The commemoration of Steve Biko’s death has prompted statements from many politicians urging the public to remember and preserve the legacy of the revolutionary thought leader.

Biko died in a police cell at the then Pretoria Central Prison (now Kgosi Mampuru Correctional Centre) following his arrest in August 1977.

He had been savagely beaten by apartheid security police while in police detention in Port Elizabeth and sustained serious injuries including brain damage.

Biko founded the Black Consciousness movement, urging young people to commit themselves to the fight against apartheid.
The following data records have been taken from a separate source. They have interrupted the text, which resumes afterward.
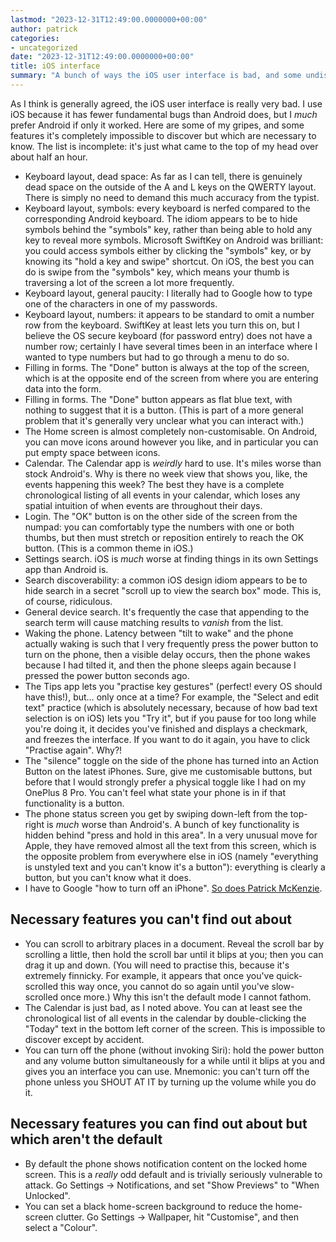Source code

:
 ```yaml
---
lastmod: "2023-12-31T12:49:00.0000000+00:00"
author: patrick
categories:
- uncategorized
date: "2023-12-31T12:49:00.0000000+00:00"
title: iOS interface
summary: "A bunch of ways the iOS user interface is bad, and some undiscoverable features."
---
```


As I think is generally agreed, the iOS user interface is really very bad.
I use iOS because it has fewer fundamental bugs than Android does, but I *much* prefer Android if only it worked.
Here are some of my gripes, and some features it's completely impossible to discover but which are necessary to know.
The list is incomplete: it's just what came to the top of my head over about half an hour.

* Keyboard layout, dead space: As far as I can tell, there is genuinely dead space on the outside of the A and L keys on the QWERTY layout. There is simply no need to demand this much accuracy from the typist.
* Keyboard layout, symbols: every keyboard is nerfed compared to the corresponding Android keyboard. The idiom appears to be to hide symbols behind the "symbols" key, rather than being able to hold any key to reveal more symbols. Microsoft SwiftKey on Android was brilliant: you could access symbols either by clicking the "symbols" key, or by knowing its "hold a key and swipe" shortcut. On iOS, the best you can do is swipe from the "symbols" key, which means your thumb is traversing a lot of the screen a lot more frequently.
* Keyboard layout, general paucity: I literally had to Google how to type one of the characters in one of my passwords.
* Keyboard layout, numbers: it appears to be standard to omit a number row from the keyboard. SwiftKey at least lets you turn this on, but I believe the OS secure keyboard (for password entry) does not have a number row; certainly I have several times been in an interface where I wanted to type numbers but had to go through a menu to do so.
* Filling in forms. The "Done" button is always at the top of the screen, which is at the opposite end of the screen from where you are entering data into the form.
* Filling in forms. The "Done" button appears as flat blue text, with nothing to suggest that it is a button. (This is part of a more general problem that it's generally very unclear what you can interact with.)
* The Home screen is almost completely non-customisable. On Android, you can move icons around however you like, and in particular you can put empty space between icons.
* Calendar. The Calendar app is *weirdly* hard to use. It's miles worse than stock Android's. Why is there no week view that shows you, like, the events happening this week? The best they have is a complete chronological listing of all events in your calendar, which loses any spatial intuition of when events are throughout their days.
* Login. The "OK" button is on the other side of the screen from the numpad: you can comfortably type the numbers with one or both thumbs, but then must stretch or reposition entirely to reach the OK button. (This is a common theme in iOS.)
* Settings search. iOS is *much* worse at finding things in its own Settings app than Android is.
* Search discoverability: a common iOS design idiom appears to be to hide search in a secret "scroll up to view the search box" mode. This is, of course, ridiculous.
* General device search. It's frequently the case that appending to the search term will cause matching results to *vanish* from the list.
* Waking the phone. Latency between "tilt to wake" and the phone actually waking is such that I very frequently press the power button to turn on the phone, then a visible delay occurs, then the phone wakes because I had tilted it, and then the phone sleeps again because I pressed the power button seconds ago.
* The Tips app lets you "practise key gestures" (perfect! every OS should have this!), but… only once at a time? For example, the "Select and edit text" practice (which is absolutely necessary, because of how bad text selection is on iOS) lets you "Try it", but if you pause for too long while you're doing it, it decides you've finished and displays a checkmark, and freezes the interface. If you want to do it again, you have to click "Practise again". Why?!
* The "silence" toggle on the side of the phone has turned into an Action Button on the latest iPhones. Sure, give me customisable buttons, but before that I would strongly prefer a physical toggle like I had on my OnePlus 8 Pro. You can't feel what state your phone is in if that functionality is a button.
* The phone status screen you get by swiping down-left from the top-right is *much* worse than Android's. A bunch of key functionality is hidden behind "press and hold in this area". In a very unusual move for Apple, they have removed almost all the text from this screen, which is the opposite problem from everywhere else in iOS (namely "everything is unstyled text and you can't know it's a button"): everything is clearly a button, but you can't know what it does.
* I have to Google "how to turn off an iPhone". [So does Patrick McKenzie](https://twitter.com/patio11/status/1740623388446769661).

## Necessary features you can't find out about

* You can scroll to arbitrary places in a document. Reveal the scroll bar by scrolling a little, then hold the scroll bar until it blips at you; then you can drag it up and down. (You will need to practise this, because it's extremely finnicky. For example, it appears that once you've quick-scrolled this way once, you cannot do so again until you've slow-scrolled once more.) Why this isn't the default mode I cannot fathom.
* The Calendar is just bad, as I noted above. You can at least see the chronological list of all events in the calendar by double-clicking the "Today" text in the bottom left corner of the screen. This is impossible to discover except by accident.
* You can turn off the phone (without invoking Siri): hold the power button and any volume button simultaneously for a while until it blips at you and gives you an interface you can use. Mnemonic: you can't turn off the phone unless you SHOUT AT IT by turning up the volume while you do it.

## Necessary features you can find out about but which aren't the default

* By default the phone shows notification content on the locked home screen. This is a *really* odd default and is trivially seriously vulnerable to attack. Go Settings -> Notifications, and set "Show Previews" to "When Unlocked".
* You can set a black home-screen background to reduce the home-screen clutter. Go Settings -> Wallpaper, hit "Customise", and then select a "Colour".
In his article Black Consciousness and the Quest for True Humanity, Biko noted that, “the racism we meet is not only on an individual basis; is it also institutionalised to make it look like the South African way of life. Although of late there is a feeble attempt to gloss over the racist elements in the system, it is still true that the system derives its nourishment from anti-black attitudes in society.”

We asked former president of the Azanian People’s Organisation (Azapo), Dr Itumeleng Mosala about the position of black consciousness in South African society today.

Mosala explained that Black Consciousness has never been more important than it is today.

He described the emphasis placed on the dignity of the human person and in particular the dignity of the black person considering what the system of apartheid was intended to do: dehumanise black people.

He further explained that Black Consciousness always linked apartheid to colonialism, which had in many different ways facilitated the dehumanisation of black people.

“The view was always when our own people take over political machinery and when freedom comes there will be an undoubted affirmation of the dignity of black people,” Mosala said.

He said the last 22 years, with the exception of the Constitution, have seen nothing but the continuity of the oppression of black people, including violence against women and children, lack of access to basic services, and poor community safety.

“Because we call ourselves democratic, the challenges are bigger than before. When the president of the country behaves as President Zuma behaves, the principles of Black Consciousness have been negated. When we have a ruling party that is arrogant and (has) not cared about ordinary people… If you look at our failures in the education system there is absolutely no doubt that the principles of Black Consciousness have been negated,” Mosala explained.

He ascribed the decline of the popularity of the name of the Black Consciousness movement on a lack of resources and access to political power saying, “we were not popular enough in the beginning.”

After winning one seat in the 2004 and 2009 national elections, Azapo lost that too in the 2014 election. In 2006 it won 0.3% in local government elections, which declined to 0.2% in 2011.

He said that although it is not named, the principles of Black Consciousness live on.

At its inauguration in 2015, Socialist Party of Azania (Sopa) president Lybon Mabasa said the EFF represented the future of and a new possibility for South Africa and Sopa “was not afraid to associate with anybody who said the land must be returned to its owners and that the mines must be nationalised … The EFF can be assured of our support.”